Lo que es seguro es que estaba dispuesto a avanzar posiciones para
separar a ambas poblaciones de forma definitiva, aunque el resultado no
fuera en el corto plazo, porque no podía serlo, un acuerdo de paz que
diera paso a la formación de un estado palestino.
Un derrame cerebral acabó con su carrera política en
su momento más crucial. Lo ocurrido desde entonces ha venido a
demostrar hasta qué punto tenía razón. Netanyahu desde el Likud criticó la retirada de Gaza porque daría paso a un Hamastán. Era cierto, y desde entonces se incrementaron los lanzamientos de cohetes. Todo eso estaba descontado,
era el coste de una operación cuyos beneficios serían con muy
superiores. Israel demostró al mundo su disposición a retirarse de
territorios palestinos, así como la crisis profunda que minaba a la
Autoridad Palestina, todo ello antes de que la Primavera Árabe desvelara
la crisis profunda que anida en el corazón de esa sociedad y que pone
en cuestión su propia convivencia interna.

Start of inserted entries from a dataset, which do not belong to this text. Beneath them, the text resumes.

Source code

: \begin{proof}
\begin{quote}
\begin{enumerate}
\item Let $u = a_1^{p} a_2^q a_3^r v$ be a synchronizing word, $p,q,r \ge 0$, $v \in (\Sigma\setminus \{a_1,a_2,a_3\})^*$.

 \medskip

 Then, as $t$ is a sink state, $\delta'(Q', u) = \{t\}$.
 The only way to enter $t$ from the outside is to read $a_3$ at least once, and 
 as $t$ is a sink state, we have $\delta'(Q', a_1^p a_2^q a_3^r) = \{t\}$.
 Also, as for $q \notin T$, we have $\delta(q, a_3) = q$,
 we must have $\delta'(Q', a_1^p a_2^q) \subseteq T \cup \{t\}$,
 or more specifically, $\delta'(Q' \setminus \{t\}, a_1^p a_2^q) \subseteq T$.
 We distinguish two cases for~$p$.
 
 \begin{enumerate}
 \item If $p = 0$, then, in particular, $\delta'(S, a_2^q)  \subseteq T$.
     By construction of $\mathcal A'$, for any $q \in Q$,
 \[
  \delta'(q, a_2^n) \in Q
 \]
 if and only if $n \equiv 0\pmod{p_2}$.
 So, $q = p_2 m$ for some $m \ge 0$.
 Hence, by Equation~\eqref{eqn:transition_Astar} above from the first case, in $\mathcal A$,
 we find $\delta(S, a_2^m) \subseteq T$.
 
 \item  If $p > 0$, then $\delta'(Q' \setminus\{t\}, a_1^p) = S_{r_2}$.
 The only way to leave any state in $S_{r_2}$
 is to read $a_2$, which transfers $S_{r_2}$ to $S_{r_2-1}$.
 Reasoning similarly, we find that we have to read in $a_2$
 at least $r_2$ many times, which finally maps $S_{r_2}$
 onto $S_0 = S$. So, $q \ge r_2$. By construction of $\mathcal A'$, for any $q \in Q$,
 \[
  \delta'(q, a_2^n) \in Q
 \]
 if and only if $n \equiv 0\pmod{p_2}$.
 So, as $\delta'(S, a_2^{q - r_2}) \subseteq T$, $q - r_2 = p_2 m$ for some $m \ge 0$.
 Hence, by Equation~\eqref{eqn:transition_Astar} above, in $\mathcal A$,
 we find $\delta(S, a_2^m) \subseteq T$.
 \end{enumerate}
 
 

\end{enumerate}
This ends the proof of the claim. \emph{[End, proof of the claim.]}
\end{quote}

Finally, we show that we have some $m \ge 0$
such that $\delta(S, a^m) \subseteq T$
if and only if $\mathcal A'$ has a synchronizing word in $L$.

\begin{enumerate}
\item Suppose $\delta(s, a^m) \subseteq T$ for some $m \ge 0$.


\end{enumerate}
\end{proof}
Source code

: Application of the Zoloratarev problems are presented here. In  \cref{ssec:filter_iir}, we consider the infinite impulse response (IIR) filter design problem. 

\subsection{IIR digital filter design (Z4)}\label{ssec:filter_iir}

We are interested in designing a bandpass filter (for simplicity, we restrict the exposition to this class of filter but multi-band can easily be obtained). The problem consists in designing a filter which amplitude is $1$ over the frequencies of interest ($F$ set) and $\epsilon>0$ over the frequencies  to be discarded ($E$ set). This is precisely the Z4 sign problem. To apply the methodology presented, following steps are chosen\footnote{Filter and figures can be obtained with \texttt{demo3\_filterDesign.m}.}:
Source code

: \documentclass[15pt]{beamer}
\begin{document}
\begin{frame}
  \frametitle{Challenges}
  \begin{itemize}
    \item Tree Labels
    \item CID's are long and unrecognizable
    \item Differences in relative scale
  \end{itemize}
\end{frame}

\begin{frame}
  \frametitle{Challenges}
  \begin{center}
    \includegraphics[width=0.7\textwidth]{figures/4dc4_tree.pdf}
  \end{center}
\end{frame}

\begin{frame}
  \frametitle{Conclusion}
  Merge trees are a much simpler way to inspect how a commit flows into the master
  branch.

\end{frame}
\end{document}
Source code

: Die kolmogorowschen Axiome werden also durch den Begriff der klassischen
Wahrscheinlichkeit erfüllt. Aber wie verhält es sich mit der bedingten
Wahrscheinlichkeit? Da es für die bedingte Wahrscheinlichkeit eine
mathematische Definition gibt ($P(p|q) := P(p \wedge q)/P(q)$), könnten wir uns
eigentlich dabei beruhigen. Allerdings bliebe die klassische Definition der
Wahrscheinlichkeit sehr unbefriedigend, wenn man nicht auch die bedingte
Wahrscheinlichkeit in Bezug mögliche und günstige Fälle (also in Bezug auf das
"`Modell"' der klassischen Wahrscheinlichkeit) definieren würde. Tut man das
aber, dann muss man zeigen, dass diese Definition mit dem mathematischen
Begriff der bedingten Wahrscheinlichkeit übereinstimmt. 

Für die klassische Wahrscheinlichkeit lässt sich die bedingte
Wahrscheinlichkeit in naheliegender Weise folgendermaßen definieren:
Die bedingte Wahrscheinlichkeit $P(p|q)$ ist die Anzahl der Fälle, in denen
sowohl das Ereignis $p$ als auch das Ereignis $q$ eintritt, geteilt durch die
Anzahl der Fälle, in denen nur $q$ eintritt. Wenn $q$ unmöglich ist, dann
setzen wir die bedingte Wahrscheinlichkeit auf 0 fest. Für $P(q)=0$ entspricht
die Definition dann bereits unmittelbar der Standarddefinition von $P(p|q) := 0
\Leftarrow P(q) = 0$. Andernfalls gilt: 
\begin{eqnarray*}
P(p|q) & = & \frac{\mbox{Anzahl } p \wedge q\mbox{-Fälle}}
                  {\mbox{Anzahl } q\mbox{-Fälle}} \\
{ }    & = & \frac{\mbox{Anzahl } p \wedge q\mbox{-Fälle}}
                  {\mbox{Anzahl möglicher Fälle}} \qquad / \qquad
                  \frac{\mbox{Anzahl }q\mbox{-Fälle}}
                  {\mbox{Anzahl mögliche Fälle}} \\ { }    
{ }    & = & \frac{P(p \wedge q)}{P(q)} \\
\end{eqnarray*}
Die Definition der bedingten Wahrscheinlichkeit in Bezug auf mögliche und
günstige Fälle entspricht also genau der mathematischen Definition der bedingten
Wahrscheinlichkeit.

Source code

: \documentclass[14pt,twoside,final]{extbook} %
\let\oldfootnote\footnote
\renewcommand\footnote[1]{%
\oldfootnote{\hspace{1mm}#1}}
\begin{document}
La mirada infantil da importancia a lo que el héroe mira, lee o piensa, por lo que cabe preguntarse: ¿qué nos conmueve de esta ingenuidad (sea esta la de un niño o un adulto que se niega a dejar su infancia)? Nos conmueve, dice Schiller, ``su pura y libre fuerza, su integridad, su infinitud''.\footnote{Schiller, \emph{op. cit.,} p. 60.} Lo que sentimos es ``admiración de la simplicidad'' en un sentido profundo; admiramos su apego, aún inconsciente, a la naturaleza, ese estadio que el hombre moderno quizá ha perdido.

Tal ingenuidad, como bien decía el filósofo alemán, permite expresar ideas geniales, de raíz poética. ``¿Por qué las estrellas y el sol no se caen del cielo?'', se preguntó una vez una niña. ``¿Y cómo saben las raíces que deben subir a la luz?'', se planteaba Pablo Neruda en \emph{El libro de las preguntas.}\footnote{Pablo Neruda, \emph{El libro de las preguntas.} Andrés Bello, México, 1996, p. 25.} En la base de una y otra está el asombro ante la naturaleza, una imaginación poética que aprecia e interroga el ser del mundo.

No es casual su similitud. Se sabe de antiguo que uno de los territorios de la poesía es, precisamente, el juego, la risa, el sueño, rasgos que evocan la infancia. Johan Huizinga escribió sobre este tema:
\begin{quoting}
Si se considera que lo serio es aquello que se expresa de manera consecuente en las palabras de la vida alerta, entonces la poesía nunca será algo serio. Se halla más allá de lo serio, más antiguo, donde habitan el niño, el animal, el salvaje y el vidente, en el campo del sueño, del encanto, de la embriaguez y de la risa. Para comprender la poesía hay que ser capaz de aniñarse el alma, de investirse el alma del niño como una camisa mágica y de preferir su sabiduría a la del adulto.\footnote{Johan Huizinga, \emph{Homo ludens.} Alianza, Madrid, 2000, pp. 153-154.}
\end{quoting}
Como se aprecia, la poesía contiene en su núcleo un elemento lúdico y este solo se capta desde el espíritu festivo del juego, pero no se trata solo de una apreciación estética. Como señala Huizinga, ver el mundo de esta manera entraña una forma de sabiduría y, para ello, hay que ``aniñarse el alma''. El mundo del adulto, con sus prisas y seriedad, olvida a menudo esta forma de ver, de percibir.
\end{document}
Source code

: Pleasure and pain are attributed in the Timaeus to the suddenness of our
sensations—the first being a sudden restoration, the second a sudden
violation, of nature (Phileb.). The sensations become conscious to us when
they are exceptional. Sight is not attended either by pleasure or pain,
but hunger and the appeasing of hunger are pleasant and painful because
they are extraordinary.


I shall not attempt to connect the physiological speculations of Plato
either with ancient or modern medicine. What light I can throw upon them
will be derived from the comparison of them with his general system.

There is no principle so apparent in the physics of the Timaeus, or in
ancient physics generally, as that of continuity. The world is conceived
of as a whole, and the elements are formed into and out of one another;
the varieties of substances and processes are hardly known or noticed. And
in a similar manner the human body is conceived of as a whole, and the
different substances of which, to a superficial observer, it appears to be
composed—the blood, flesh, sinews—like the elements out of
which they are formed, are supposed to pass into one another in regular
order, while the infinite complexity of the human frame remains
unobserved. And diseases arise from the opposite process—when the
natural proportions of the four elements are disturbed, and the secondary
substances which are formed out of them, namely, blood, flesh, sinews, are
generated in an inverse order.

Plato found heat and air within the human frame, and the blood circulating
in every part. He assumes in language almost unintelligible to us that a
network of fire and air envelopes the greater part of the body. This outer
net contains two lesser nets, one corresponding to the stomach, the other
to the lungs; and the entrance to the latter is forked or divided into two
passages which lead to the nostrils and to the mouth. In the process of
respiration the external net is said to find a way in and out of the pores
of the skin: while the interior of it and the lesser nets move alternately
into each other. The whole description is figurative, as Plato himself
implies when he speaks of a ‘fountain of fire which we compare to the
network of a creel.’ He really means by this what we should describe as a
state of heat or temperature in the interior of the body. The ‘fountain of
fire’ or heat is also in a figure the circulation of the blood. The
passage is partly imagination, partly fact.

No hay una solución al problema palestino, como
tampoco la hay para la crisis árabe. Se trata de gestionar de la manera
más inteligente situaciones críticas. Sharón, un militar que sólo
conoció la guerra en sus diferentes variantes, entendió que, tras crear
un estado, librar guerras contra vecinos que negaban su derecho a
existir, transformar su sociedad en una democracia avanzada y con un
cierto nivel de bienestar, era necesario cambiar la estrategia para
lograr la separación entre judíos y árabes en el mayor grado posible y
de la forma más eficiente. Su obra quedó truncada, pero el legado queda
como referente para una sociedad que no ha conocido la paz.